WHAT IS REQUIRED: Search the entries below for the word "classDef" and copy every line where it appears.

Records drawn from a dataset:
•••••
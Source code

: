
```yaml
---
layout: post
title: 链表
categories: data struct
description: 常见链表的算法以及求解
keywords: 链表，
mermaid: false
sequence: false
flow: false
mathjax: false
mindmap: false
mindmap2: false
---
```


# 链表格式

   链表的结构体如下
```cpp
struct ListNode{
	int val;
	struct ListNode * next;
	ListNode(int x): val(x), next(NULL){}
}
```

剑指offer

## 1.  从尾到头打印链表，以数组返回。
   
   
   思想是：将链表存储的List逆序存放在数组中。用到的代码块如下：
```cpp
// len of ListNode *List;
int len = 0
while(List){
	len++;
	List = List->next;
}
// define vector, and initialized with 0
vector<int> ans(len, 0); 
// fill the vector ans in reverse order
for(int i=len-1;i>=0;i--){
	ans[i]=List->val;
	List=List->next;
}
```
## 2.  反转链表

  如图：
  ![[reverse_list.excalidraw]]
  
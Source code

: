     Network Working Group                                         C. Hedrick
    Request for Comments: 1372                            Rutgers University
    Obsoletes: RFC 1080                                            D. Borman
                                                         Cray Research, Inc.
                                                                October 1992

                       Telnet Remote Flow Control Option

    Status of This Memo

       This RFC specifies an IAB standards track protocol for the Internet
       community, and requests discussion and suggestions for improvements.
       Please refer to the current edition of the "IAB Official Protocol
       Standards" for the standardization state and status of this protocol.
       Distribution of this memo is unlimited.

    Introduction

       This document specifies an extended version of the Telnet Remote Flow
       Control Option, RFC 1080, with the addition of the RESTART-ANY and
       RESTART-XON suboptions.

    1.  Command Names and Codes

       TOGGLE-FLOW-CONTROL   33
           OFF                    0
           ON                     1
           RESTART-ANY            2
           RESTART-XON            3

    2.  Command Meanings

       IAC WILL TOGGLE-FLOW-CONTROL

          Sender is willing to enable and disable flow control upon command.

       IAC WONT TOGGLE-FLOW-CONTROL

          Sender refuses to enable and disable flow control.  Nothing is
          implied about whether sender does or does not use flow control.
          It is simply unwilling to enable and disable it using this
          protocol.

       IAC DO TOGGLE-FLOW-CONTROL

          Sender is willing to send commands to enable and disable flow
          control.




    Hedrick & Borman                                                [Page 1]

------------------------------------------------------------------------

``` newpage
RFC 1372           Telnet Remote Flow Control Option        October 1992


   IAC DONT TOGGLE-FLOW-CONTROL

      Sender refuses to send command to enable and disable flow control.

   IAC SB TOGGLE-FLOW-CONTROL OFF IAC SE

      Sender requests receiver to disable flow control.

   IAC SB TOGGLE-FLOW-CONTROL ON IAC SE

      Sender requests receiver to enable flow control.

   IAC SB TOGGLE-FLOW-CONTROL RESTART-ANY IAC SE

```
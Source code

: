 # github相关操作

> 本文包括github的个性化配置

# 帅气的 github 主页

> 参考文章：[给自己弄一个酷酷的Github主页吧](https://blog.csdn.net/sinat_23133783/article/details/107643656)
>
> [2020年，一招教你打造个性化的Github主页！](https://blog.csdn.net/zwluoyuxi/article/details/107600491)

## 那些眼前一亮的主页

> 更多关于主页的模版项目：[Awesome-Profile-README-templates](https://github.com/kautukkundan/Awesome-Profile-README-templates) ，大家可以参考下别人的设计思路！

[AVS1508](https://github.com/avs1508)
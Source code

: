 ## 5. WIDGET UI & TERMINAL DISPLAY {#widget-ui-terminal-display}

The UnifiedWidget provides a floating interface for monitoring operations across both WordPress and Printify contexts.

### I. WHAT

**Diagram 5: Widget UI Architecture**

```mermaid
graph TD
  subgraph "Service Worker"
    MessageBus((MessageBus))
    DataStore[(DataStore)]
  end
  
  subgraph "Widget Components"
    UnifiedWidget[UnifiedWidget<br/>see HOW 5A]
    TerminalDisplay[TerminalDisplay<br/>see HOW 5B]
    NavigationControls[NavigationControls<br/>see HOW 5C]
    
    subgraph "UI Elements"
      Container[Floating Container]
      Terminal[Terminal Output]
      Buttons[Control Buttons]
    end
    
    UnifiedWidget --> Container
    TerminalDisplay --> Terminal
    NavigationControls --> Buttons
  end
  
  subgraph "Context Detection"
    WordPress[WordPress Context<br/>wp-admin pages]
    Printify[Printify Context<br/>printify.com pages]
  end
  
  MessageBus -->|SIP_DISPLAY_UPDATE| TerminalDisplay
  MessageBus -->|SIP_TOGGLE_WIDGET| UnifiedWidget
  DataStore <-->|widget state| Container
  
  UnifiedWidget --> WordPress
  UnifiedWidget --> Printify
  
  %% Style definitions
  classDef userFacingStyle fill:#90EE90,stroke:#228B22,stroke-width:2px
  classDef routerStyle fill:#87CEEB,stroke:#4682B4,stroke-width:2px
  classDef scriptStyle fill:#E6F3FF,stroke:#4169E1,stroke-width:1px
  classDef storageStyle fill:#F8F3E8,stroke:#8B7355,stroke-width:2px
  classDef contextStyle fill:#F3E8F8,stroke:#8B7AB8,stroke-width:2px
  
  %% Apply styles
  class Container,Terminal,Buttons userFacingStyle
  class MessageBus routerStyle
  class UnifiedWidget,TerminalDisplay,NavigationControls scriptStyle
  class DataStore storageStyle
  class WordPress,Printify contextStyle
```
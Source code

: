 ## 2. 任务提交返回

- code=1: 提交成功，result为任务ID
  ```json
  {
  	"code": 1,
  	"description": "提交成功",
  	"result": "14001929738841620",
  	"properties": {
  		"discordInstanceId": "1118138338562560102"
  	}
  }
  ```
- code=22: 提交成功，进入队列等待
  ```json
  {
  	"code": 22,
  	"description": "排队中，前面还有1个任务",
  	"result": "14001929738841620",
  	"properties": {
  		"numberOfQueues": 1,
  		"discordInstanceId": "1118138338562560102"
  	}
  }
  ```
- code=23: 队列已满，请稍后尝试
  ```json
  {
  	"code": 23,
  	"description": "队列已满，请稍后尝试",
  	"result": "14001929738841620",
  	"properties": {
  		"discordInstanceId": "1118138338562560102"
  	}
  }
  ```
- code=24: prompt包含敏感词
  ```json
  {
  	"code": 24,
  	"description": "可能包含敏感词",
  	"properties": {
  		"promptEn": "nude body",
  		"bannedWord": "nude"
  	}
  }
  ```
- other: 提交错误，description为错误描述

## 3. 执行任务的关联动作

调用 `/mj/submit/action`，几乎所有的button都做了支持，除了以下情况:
•••••
YOUR RESPONSE:
  classDef userFacingStyle fill:#90EE90,stroke:#228B22,stroke-width:2px
  classDef routerStyle fill:#87CEEB,stroke:#4682B4,stroke-width:2px
  classDef scriptStyle fill:#E6F3FF,stroke:#4169E1,stroke-width:1px
  classDef storageStyle fill:#F8F3E8,stroke:#8B7355,stroke-width:2px
  classDef contextStyle fill:#F3E8F8,stroke:#8B7AB8,stroke-width:2px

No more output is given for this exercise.